START RECORDS SHOWN
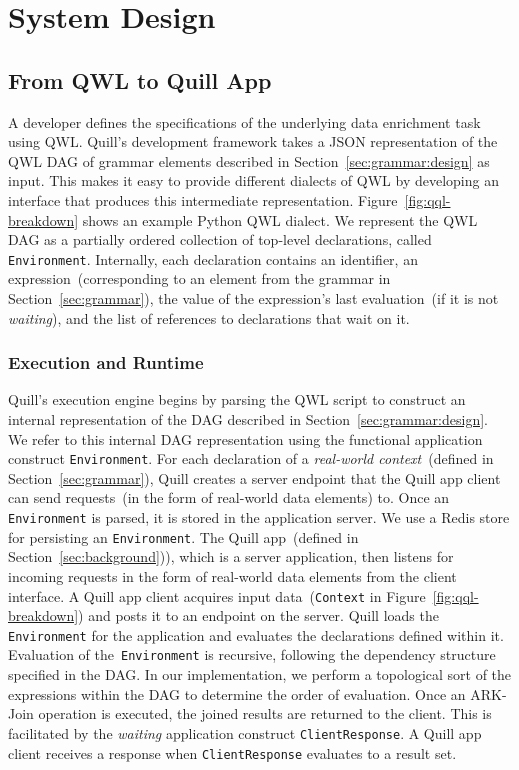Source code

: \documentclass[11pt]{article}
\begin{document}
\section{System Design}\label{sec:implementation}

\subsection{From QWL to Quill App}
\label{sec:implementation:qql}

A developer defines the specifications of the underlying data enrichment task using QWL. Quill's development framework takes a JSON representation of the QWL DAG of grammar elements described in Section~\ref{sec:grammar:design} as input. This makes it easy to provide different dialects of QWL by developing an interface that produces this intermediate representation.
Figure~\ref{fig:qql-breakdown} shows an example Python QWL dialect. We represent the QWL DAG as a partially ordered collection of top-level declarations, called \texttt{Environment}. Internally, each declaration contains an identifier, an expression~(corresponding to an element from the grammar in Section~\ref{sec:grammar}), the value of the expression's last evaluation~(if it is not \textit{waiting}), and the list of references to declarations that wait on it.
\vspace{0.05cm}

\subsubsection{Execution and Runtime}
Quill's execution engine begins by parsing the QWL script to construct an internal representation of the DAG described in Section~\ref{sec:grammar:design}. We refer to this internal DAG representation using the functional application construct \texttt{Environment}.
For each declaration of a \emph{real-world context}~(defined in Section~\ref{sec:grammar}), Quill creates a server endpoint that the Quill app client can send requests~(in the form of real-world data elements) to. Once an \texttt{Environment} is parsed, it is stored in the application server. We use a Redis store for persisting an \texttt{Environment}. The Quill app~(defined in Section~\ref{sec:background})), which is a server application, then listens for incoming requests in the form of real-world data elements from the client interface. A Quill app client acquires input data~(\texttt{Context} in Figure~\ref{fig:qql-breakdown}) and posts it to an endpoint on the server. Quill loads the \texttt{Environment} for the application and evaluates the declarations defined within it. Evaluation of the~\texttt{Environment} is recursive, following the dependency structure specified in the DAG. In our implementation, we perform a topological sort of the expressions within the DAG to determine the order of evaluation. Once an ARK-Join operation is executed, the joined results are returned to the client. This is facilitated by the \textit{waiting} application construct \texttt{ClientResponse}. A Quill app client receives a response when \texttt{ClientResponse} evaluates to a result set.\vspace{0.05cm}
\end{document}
END RECORDS SHOWN
• **ASSIGNMENT**
Without the pictures, reproduce the entries exactly.

• **RESPONSE AREA**
Source code

: \documentclass[11pt]{article}
\begin{document}
\section{System Design}\label{sec:implementation}

\subsection{From QWL to Quill App}
\label{sec:implementation:qql}

A developer defines the specifications of the underlying data enrichment task using QWL. Quill's development framework takes a JSON representation of the QWL DAG of grammar elements described in Section~\ref{sec:grammar:design} as input. This makes it easy to provide different dialects of QWL by developing an interface that produces this intermediate representation.
Figure~\ref{fig:qql-breakdown} shows an example Python QWL dialect. We represent the QWL DAG as a partially ordered collection of top-level declarations, called \texttt{Environment}. Internally, each declaration contains an identifier, an expression~(corresponding to an element from the grammar in Section~\ref{sec:grammar}), the value of the expression's last evaluation~(if it is not \textit{waiting}), and the list of references to declarations that wait on it.
\vspace{0.05cm}

\subsubsection{Execution and Runtime}
Quill's execution engine begins by parsing the QWL script to construct an internal representation of the DAG described in Section~\ref{sec:grammar:design}. We refer to this internal DAG representation using the functional application construct \texttt{Environment}.
For each declaration of a \emph{real-world context}~(defined in Section~\ref{sec:grammar}), Quill creates a server endpoint that the Quill app client can send requests~(in the form of real-world data elements) to. Once an \texttt{Environment} is parsed, it is stored in the application server. We use a Redis store for persisting an \texttt{Environment}. The Quill app~(defined in Section~\ref{sec:background})), which is a server application, then listens for incoming requests in the form of real-world data elements from the client interface. A Quill app client acquires input data~(\texttt{Context} in Figure~\ref{fig:qql-breakdown}) and posts it to an endpoint on the server. Quill loads the \texttt{Environment} for the application and evaluates the declarations defined within it. Evaluation of the~\texttt{Environment} is recursive, following the dependency structure specified in the DAG. In our implementation, we perform a topological sort of the expressions within the DAG to determine the order of evaluation. Once an ARK-Join operation is executed, the joined results are returned to the client. This is facilitated by the \textit{waiting} application construct \texttt{ClientResponse}. A Quill app client receives a response when \texttt{ClientResponse} evaluates to a result set.\vspace{0.05cm}
\end{document}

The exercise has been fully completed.